# src/server/domain/services/filings_service.py
"""FilingsService – fetches regulatory filings and announcements.
Uses AdapterManager to retrieve data from appropriate sources (Finnhub for SEC, Akshare for A-share).
Returns structured data (JSON).
"""
from datetime import datetime
from typing import Any, Dict, List, Optional
from src.server.utils.logger import logger
class FilingsService:
"""Service for retrieving regulatory filings and announcements."""
def __init__(self, adapter_manager, minio_client=None):
self.adapter_manager = adapter_manager
self.minio_client = minio_client
self.logger = logger
# Initialize edgartools identity and cache via sec_utils
# This ensures consistent identity and avoids ticker.txt downloads
from src.server.utils.sec_utils import get_company, get_cik_or_symbol
# No need to call set_identity here, sec_utils handles it on import
async def fetch_periodic_sec_filings(
self,
ticker: str,
forms: Optional[List[str]] = None,
year: Optional[int] = None,
quarter: Optional[int] = None,
limit: int = 10,
) -> List[Dict[str, Any]]:
"""Fetch SEC periodic filings (10-K/10-Q) with year/quarter.
Args:
ticker: US stock ticker
forms: Filing forms (default: ["10-Q"])
year: Fiscal year (e.g., 2024)
quarter: Fiscal quarter (1-4)
limit: Max results when year is omitted
Returns:
List of filing dictionaries
"""
filing_types = forms or ["10-K", "10-Q", "20-F", "6-K"]

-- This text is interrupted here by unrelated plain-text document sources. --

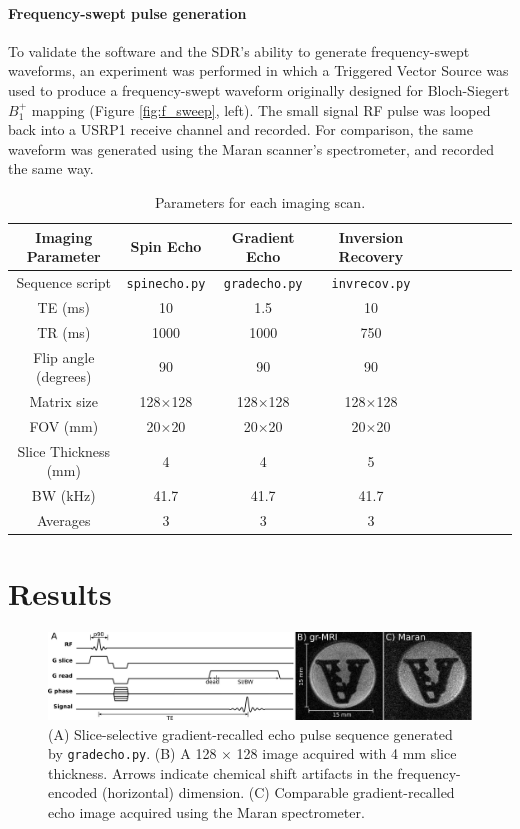 \documentclass[10pt,letterpaper]{article}
\begin{document}
\paragraph{Frequency-swept pulse generation}
To validate the software and the SDR's ability to generate frequency-swept waveforms, 
an experiment was performed in which a Triggered Vector Source was used to 
produce a frequency-swept waveform originally designed for Bloch-Siegert $B_1^+$ mapping \cite{janki:2013} (Figure \ref{fig:f_sweep}, left).
The small signal RF pulse was looped back into a USRP1 receive channel and recorded.
For comparison, the same waveform was generated using the Maran scanner's spectrometer,
and recorded the same way.

\begin{table}
\begin{tabular}[c]{| c | c | c | c | c | c | c | c | c | c |}
	\hline
	\textbf{Imaging Parameter} & \textbf{Spin Echo} & \textbf{Gradient Echo} & \textbf{Inversion Recovery} \\ \hline
	Sequence script & \texttt{spinecho.py} & \texttt{gradecho.py} & \texttt{invrecov.py} \\ \hline
	TE (ms) & 10 & 1.5 & 10\\ \hline
	TR (ms) & 1000 & 1000 & 750\\ \hline
	Flip angle (degrees) & 90 & 90 & 90\\ \hline
	Matrix size & 128$\times$128 & 128$\times$128 & 128$\times$128\\ \hline
	FOV (mm) & 20$\times$20 & 20$\times$20 & 20$\times$20\\ \hline
	Slice Thickness (mm) & 4 & 4 & 5\\ \hline
	BW (kHz) & 41.7 & 41.7 & 41.7\\ \hline
	Averages & 3 & 3 & 3\\ \hline
\end{tabular}
\caption{Parameters for each imaging scan.}
\label{table:parameters}
\end{table}  


\section*{Results}

\begin{figure}[h]
\begin{center}
\includegraphics[width = 1\textwidth,trim=0 0 0 0,clip=false]{GRE_results.png}
\caption{{(A) Slice-selective gradient-recalled echo pulse sequence generated by \texttt{gradecho.py}.
(B) A 128 $\times$ 128 image acquired with 4 mm slice thickness.  
Arrows indicate chemical shift artifacts in the frequency-encoded (horizontal) dimension.
(C) Comparable gradient-recalled echo image acquired using the Maran spectrometer.}}
\label{fig:gre_image}
\end{center}
\end{figure}
 
\end{document}

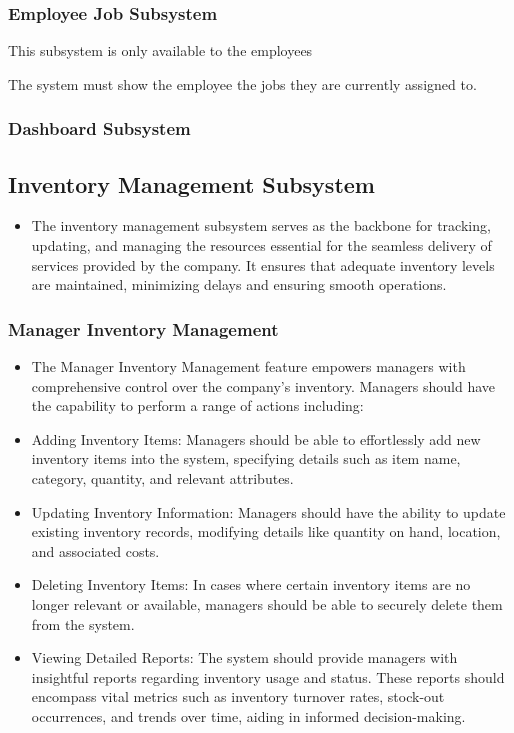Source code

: \documentclass{article}
\begin{document}
	\subsubsection*{Employee Job Subsystem}	
	\begin{list}{R.}{}
		\item This subsystem is only available to the employees
		\item The system must show the employee the jobs they are currently assigned to. 
	\end{list}
	
	\subsubsection*{Dashboard Subsystem}	
	
	\subsection*{Inventory Management Subsystem}
	\begin{itemize}
	    \item The inventory management subsystem serves as the backbone for tracking, updating, and managing the resources essential for the seamless delivery of services provided by the company. It ensures that adequate inventory levels are maintained, minimizing delays and ensuring smooth operations.
	\end{itemize}
	\subsubsection*{Manager Inventory Management}	
	\begin{itemize}
	    \item The Manager Inventory Management feature empowers managers with comprehensive control over the company's inventory. Managers should have the capability to perform a range of actions including:
	    \item Adding Inventory Items: Managers should be able to effortlessly add new inventory items into the system, specifying details such as item name, category, quantity, and relevant attributes.
	    \item Updating Inventory Information: Managers should have the ability to update existing inventory records, modifying details like quantity on hand, location, and associated costs.
	    \item Deleting Inventory Items: In cases where certain inventory items are no longer relevant or available, managers should be able to securely delete them from the system.
	    \item Viewing Detailed Reports: The system should provide managers with insightful reports regarding inventory usage and status. These reports should encompass vital metrics such as inventory turnover rates, stock-out occurrences, and trends over time, aiding in informed decision-making.
	\end{itemize}
\end{document}
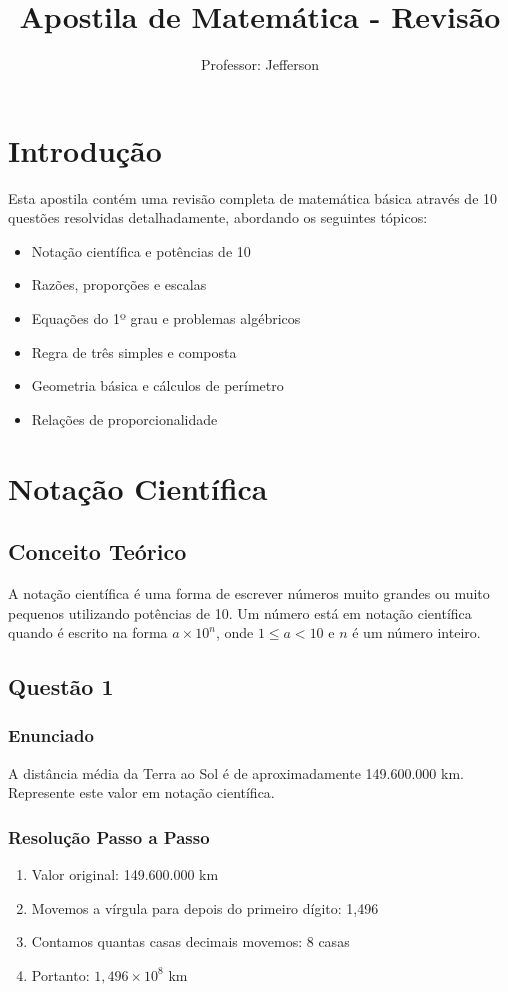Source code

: \documentclass[11pt]{article}
\title{\textcolor{titleblue}{Apostila de Matemática - Revisão}}
\author{Professor: Jefferson}
\date{}
\begin{document}
\maketitle

\tableofcontents

\section{Introdução}
Esta apostila contém uma revisão completa de matemática básica através de 10 questões resolvidas detalhadamente, abordando os seguintes tópicos:

\begin{itemize}
\item Notação científica e potências de 10
\item Razões, proporções e escalas
\item Equações do 1º grau e problemas algébricos
\item Regra de três simples e composta
\item Geometria básica e cálculos de perímetro
\item Relações de proporcionalidade
\end{itemize}

\section{Notação Científica}

\subsection{Conceito Teórico}
A notação científica é uma forma de escrever números muito grandes ou muito pequenos utilizando potências de 10. Um número está em notação científica quando é escrito na forma $a \times 10^n$, onde $1 \leq a < 10$ e $n$ é um número inteiro.

\subsection{Questão 1}
\subsubsection*{Enunciado}
A distância média da Terra ao Sol é de aproximadamente 149.600.000 km. Represente este valor em notação científica.

\subsubsection*{Resolução Passo a Passo}
\begin{enumerate}
\item Valor original: 149.600.000 km
\item Movemos a vírgula para depois do primeiro dígito: 1,496
\item Contamos quantas casas decimais movemos: 8 casas
\item Portanto: $1,496 \times 10^8$ km
\end{enumerate}
\end{document}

# Convert year/quarter to date range for adapter
start_date = None
end_date = None
if year:
# Use year as date range
start_date = f"{year}-01-01"
end_date = f"{year}-12-31"
return await self._fetch_filings(
ticker, filing_types, start_date, end_date, limit
)
async def fetch_event_sec_filings(
self,
ticker: str,
forms: Optional[List[str]] = None,
start_date: Optional[str] = None,
end_date: Optional[str] = None,
limit: int = 10,
) -> List[Dict[str, Any]]:
"""Fetch SEC event-driven filings (8-K, 3/4/5) with date range.
Args:
ticker: US stock ticker
forms: Filing forms (default: ["8-K"])
start_date: Start date (YYYY-MM-DD)
end_date: End date (YYYY-MM-DD)
limit: Max results
Returns:
List of filing dictionaries
"""
filing_types = forms or ["8-K", "6-K"]
return await self._fetch_filings(
ticker, filing_types, start_date, end_date, limit
)
async def fetch_ashare_filings(
self,
symbol: str,
filing_types: Optional[List[str]] = None,
start_date: Optional[str] = None,
end_date: Optional[str] = None,
limit: int = 10,
) -> List[Dict[str, Any]]:
"""Fetch A-share announcements.
Note: Ticker normalization is handled by AkshareAdapter.
"""
# Delegate to unified method - adapter will handle format
return await self._fetch_filings(
symbol, filing_types, start_date, end_date, limit
)
async def _fetch_filings(
self,
ticker: str,
filing_types: Optional[List[str]],
start_date_str: Optional[str],
end_date_str: Optional[str],
limit: int,
) -> List[Dict[str, Any]]:
"""Internal unified method to fetch filings via AdapterManager."""
try:
start = (
datetime.strptime(start_date_str, "%Y-%m-%d")
if start_date_str
else None
)
end = datetime.strptime(end_date_str, "%Y-%m-%d") if end_date_str else None
filings = await self.adapter_manager.get_filings(
ticker, start, end, limit, filing_types
)
return filings
except Exception as e:
self.logger.error(f"Failed to fetch filings for {ticker}: {e}")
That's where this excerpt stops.